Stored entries
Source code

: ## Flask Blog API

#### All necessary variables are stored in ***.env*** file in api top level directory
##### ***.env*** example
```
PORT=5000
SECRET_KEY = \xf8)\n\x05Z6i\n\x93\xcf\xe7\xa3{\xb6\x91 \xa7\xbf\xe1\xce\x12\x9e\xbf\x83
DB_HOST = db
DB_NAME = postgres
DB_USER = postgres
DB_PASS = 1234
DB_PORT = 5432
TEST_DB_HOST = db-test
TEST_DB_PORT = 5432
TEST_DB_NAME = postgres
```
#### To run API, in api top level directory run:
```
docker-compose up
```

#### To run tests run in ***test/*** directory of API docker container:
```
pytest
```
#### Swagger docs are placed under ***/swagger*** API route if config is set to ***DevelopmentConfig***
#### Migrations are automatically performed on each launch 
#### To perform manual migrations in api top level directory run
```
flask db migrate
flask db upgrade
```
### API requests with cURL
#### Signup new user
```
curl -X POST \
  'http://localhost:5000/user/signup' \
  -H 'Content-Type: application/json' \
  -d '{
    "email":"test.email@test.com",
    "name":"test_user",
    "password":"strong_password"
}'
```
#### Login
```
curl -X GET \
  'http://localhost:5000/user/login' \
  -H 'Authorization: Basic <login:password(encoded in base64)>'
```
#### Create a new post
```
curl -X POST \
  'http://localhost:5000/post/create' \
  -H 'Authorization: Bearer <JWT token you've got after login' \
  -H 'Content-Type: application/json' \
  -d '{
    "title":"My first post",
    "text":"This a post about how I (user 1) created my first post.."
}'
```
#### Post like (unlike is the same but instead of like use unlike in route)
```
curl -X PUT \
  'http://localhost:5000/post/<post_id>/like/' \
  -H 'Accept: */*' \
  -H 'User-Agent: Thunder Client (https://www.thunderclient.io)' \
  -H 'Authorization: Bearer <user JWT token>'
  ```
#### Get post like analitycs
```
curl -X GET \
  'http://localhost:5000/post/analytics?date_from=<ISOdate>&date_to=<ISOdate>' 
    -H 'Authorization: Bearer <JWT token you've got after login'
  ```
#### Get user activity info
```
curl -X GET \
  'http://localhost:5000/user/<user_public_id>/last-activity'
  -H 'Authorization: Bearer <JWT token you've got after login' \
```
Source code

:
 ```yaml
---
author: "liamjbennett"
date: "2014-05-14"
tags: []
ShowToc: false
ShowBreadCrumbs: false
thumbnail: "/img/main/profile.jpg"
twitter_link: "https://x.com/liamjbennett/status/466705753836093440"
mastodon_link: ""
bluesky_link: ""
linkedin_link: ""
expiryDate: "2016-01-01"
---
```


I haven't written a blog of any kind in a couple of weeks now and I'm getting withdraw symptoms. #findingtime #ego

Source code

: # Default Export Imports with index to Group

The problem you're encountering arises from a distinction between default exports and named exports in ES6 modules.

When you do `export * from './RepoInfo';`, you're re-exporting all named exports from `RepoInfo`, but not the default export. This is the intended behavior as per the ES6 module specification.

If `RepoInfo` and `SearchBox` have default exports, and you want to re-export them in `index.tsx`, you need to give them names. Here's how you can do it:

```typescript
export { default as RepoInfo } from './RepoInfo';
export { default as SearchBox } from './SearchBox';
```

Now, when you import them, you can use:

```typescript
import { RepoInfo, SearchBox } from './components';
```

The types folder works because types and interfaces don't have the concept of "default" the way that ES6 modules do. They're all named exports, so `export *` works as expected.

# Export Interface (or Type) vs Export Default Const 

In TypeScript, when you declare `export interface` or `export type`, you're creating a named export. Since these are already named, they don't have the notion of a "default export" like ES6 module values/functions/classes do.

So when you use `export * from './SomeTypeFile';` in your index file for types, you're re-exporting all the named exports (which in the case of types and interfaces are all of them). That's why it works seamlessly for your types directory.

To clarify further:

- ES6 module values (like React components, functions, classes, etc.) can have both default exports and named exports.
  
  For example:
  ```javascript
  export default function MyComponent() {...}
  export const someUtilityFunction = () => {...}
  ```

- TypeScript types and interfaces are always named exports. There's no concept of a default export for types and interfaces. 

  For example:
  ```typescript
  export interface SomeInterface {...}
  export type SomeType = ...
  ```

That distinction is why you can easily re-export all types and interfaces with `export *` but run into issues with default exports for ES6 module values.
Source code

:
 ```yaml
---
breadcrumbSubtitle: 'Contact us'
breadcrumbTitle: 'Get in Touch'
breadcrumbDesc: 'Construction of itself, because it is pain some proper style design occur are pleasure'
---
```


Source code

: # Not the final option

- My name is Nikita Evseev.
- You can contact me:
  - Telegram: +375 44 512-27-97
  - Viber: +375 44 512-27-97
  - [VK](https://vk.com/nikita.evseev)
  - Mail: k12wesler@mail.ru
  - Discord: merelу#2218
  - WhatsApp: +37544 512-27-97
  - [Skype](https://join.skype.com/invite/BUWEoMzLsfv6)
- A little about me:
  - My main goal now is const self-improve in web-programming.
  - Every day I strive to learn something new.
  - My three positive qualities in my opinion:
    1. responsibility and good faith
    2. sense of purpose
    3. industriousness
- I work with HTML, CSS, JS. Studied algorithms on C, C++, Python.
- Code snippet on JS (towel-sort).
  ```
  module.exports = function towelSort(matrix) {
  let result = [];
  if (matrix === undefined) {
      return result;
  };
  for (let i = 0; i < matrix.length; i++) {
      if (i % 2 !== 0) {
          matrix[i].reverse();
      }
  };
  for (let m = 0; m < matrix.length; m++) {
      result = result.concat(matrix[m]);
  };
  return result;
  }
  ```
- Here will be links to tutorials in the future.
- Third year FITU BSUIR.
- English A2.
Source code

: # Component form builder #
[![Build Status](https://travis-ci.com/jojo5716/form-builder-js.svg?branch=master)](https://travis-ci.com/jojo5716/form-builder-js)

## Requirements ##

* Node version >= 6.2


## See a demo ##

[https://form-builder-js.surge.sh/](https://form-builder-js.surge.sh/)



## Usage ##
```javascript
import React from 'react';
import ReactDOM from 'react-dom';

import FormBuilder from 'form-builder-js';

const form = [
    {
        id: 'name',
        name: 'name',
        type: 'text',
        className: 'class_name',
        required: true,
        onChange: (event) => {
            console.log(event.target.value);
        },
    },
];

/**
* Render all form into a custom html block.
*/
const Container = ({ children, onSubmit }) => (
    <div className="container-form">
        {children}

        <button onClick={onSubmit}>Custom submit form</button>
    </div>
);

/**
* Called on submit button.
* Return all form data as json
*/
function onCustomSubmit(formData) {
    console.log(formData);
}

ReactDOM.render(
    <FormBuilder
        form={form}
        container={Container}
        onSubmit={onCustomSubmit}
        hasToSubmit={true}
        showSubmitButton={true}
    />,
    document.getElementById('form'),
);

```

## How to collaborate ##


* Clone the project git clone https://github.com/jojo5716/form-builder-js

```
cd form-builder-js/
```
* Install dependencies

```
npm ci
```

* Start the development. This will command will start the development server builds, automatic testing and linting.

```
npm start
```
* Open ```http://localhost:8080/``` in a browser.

▶ [Task requirements] Every line above carrying the word "text" needs to be shown.

▶ [Expected answer]
    "text":"This a post about how I (user 1) created my first post.."
        type: 'text',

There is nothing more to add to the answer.